Voglio dire: come posso effettuare la necessaria sospensione di incredulità se in ogni puntata vengono sistematicamente rotte le regole di quel mondo? Come è possibile che un’ancella possa mettersi ad urlare contro una moglie all’aperto in una zona piena di guardie? E fare a botte con un altra ancella urlando e cercando di gettarla dall’alto? Sarebbe stato impossibile nella prima serie. Perché non lo è più ora? Forse la rivoluzione è iniziata e Gilead si sta indebolendo? E quindi perché non ci viene spiegato?
Perché l’unico sguardo di Elisabeth Moss è solo di rancore e rabbia in faccia a un’autorità che pochi mesi prima l’avrebbe frustata solo per aver sollevato gli occhi da terra? Come è possibile empatizzare con un personaggio che non ha più nessuna emozione se non la rabbia, giustificatissima, ma che sta provocando solo la morte di altre vittime e nulla altro, senza un fine.
Ho un canale Telegram, ti va di iscriverti? —> Click
La mancanza di coraggio nella serie 3 del Racconto dell’ancella
La storia ha cominciato a perdere se stessa già dall’inizio della seconda serie, quando non aveva più il romanzo di Atwood a supporto. Già dalle prime puntate sembrava diventata più una storia d’avvenutura che il potente strumento che potrebbe essere, per poi virare ora verso la ricerca di una rivoluzione che però non arriva, non è studiata e procede solo attraverso mosse che non potrebbero essere accettate nelle regole della storia di Atwood.

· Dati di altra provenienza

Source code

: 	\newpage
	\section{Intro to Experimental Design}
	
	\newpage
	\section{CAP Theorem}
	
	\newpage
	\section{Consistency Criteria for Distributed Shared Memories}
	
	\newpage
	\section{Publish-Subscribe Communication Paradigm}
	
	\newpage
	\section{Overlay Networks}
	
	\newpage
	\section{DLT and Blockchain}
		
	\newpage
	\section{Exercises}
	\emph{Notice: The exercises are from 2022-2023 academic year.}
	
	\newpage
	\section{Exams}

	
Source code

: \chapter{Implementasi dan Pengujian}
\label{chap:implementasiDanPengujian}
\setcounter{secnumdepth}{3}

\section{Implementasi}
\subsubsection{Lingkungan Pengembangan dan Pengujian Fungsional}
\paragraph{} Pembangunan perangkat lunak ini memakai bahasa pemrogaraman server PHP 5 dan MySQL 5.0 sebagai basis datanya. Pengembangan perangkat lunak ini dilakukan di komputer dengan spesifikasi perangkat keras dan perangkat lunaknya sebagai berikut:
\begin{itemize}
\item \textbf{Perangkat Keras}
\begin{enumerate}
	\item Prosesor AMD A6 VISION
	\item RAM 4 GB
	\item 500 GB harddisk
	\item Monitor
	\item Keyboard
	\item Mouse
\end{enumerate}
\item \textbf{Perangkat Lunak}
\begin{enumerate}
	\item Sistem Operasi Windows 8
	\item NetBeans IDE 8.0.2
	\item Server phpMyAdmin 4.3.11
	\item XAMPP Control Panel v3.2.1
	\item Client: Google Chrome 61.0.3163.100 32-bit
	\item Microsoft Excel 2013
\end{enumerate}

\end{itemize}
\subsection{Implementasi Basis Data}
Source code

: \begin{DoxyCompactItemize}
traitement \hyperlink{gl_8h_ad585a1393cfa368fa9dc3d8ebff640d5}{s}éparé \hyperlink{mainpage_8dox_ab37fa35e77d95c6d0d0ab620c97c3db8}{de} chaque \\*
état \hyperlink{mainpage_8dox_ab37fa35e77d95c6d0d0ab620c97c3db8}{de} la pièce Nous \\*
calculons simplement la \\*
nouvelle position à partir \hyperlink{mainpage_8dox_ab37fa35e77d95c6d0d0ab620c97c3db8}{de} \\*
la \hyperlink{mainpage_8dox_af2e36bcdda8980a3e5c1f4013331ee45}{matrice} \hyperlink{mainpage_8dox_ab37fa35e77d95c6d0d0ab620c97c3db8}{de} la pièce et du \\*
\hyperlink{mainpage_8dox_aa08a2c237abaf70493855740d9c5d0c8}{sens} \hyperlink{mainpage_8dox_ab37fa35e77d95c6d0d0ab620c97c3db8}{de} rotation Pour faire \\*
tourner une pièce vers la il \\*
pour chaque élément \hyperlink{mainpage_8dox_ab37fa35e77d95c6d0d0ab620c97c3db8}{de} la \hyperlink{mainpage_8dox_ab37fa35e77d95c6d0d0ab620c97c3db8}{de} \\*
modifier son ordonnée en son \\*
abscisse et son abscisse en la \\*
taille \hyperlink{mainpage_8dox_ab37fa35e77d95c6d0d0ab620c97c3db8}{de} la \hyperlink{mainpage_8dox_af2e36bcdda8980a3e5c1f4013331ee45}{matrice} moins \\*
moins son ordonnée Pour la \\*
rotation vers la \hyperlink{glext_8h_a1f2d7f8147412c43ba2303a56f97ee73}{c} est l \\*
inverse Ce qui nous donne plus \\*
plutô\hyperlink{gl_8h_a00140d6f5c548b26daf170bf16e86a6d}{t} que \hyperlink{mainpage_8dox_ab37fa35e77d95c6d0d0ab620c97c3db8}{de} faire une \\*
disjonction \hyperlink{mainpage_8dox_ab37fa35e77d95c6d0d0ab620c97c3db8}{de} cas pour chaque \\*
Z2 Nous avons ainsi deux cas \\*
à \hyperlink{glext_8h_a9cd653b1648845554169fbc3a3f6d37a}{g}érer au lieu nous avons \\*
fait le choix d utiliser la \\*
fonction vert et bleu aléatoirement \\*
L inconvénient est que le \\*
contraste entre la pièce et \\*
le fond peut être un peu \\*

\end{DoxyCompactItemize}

Forse, la serie avrebbe fatto un vero salto di qualità se al termine della seconda stagione June fosse partita per il Canada. Lì allora avrebbe potuto mostrarci qualcosa di nuovo spiegandoci come il mondo vede la dittatura americana, come il Canada accoglie i rifugiati. Guarda un po’, altri temi non proprio di secondaria imporatanza. Avrebbe comportato di certo un atto di coraggio il variare così ambientazione puntato su altri personaggi, coraggio sempre manifestato in Orange is the new black.
Comunque una serie da vedere
Handmaid’s tale rimane una serie tv da vedere e “da riflettere”. Innegabilmente rimarrà un pezzo di storia (forse non sono delle serie tv se andiamo avanti di questo passo), il lavoro sull’immagine e la regia sono impeccabili ed è proprio per questo che la speranza, ancora a metà della serie 3, è quella che improvvisamente gli sceneggiatori rinasaviscano perché questo racconto merita di più di una serie di episodi in cui chi guida una dittatura chiede consigli a una schiava che le ha rapito la figlia, e di un’ancella che urla, strepita, fissando con arragonza negli occhi persone che prima l’avrebbero gettata a terra per non aver risposto a un saluto? Dai, sù, vi prego!